A federal judge on Thursday struck down as unconstitutional the District’s regulations for hanging political signs on lampposts.
U.S. District Chief Judge Royce C. Lamberth’s ruling finds that the city’s rules governing how long signs can be posted violate the First Amendment and prevents the District from enforcing the regulations.
In his 58-page opinion, Lamberth “lauds the District for opening its lampposts to political messages” but writes that “once the District opens up public property to political speech, it has a responsibility to be fair, even and precise in its regulations.”
At issue is a long-standing battle between the District and a grass-roots organization that was fined thousands of dollars by the city for failing to promptly remove its posters after an anti-war march it advertised in 2007.

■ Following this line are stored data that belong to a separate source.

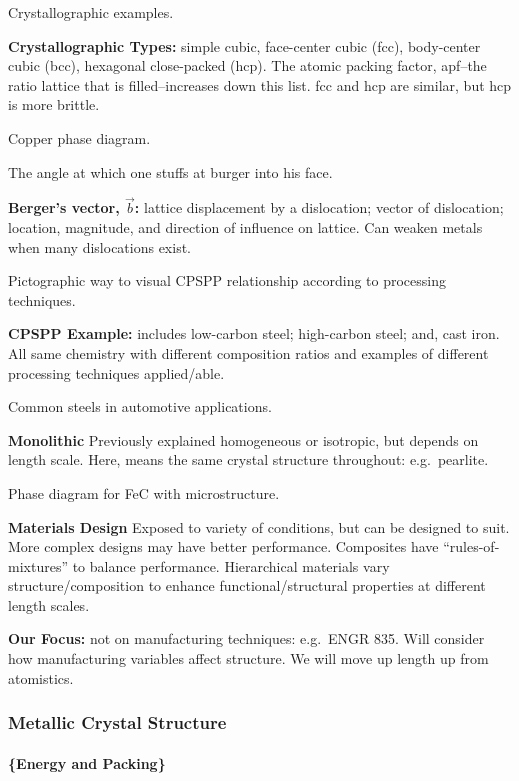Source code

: \documentclass[
]{article}
\begin{document}
{Crystallographic examples.}

\textbf{Crystallographic Types:} simple cubic, face-center cubic (fcc),
body-center cubic (bcc), hexagonal close-packed (hcp). The atomic
packing factor, apf--the ratio lattice that is filled--increases down
this list. fcc and hcp are similar, but hcp is more brittle.

{Copper phase diagram.}

{The angle at which one stuffs at burger into his face.}

\textbf{\textbf{Berger's vector, $\vec{b}$}:} lattice displacement by a
dislocation; vector of dislocation; location, magnitude, and direction
of influence on lattice. Can weaken metals when many dislocations exist.

{Pictographic way to visual CPSPP relationship according to processing
techniques.}

\textbf{CPSPP Example:} includes low-carbon steel; high-carbon steel;
and, cast iron. All same chemistry with different composition ratios and
examples of different processing techniques applied/able.

{Common steels in automotive applications.}

\textbf{Monolithic} Previously explained homogeneous or isotropic, but
depends on length scale. Here, means the same crystal structure
throughout: e.g.~pearlite.

{Phase diagram for FeC with microstructure.}

\textbf{Materials Design} Exposed to variety of conditions, but can be
designed to suit. More complex designs may have better performance.
Composites have ``rules-of-mixtures'' to balance performance.
Hierarchical materials vary structure/composition to enhance
functional/structural properties at different length scales.

\textbf{Our Focus:} not on manufacturing techniques: e.g.~ENGR 835. Will
consider how manufacturing variables affect structure. We will move up
length up from atomistics.

\hypertarget{metallic-crystal-structure}{%
\subsubsection{Metallic Crystal
Structure}\label{metallic-crystal-structure}}

\hypertarget{energy-and-packing}{%
\paragraph{\{Energy and Packing\}}\label{energy-and-packing}}
\end{document}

Two groups — the Act Now to Stop War and End Racism Coalition and the Muslim American Society Freedom Foundation — argued that the city’s rules unfairly distinguished between different types of speech and initially favored signs promoting the election of an individual candidate for public office.
Carl Messineo, legal director for the Partnership for Civil Justice Fund that represented the organizations, lauded the decision.
“There’s now one single standard for posting of political signs that no longer discriminates in favor of lawmakers at the risk of potentially bankrupting those who are grass-roots political activists,” Messineo said.
The city’s regulations had for decades distinguished between signs advertising a specific event and those with a general political message. Event-related signs must be removed within 30 days, while general signs may remain up for 180 days.
The office of the D.C. attorney general did not immediately respond to a call for comment.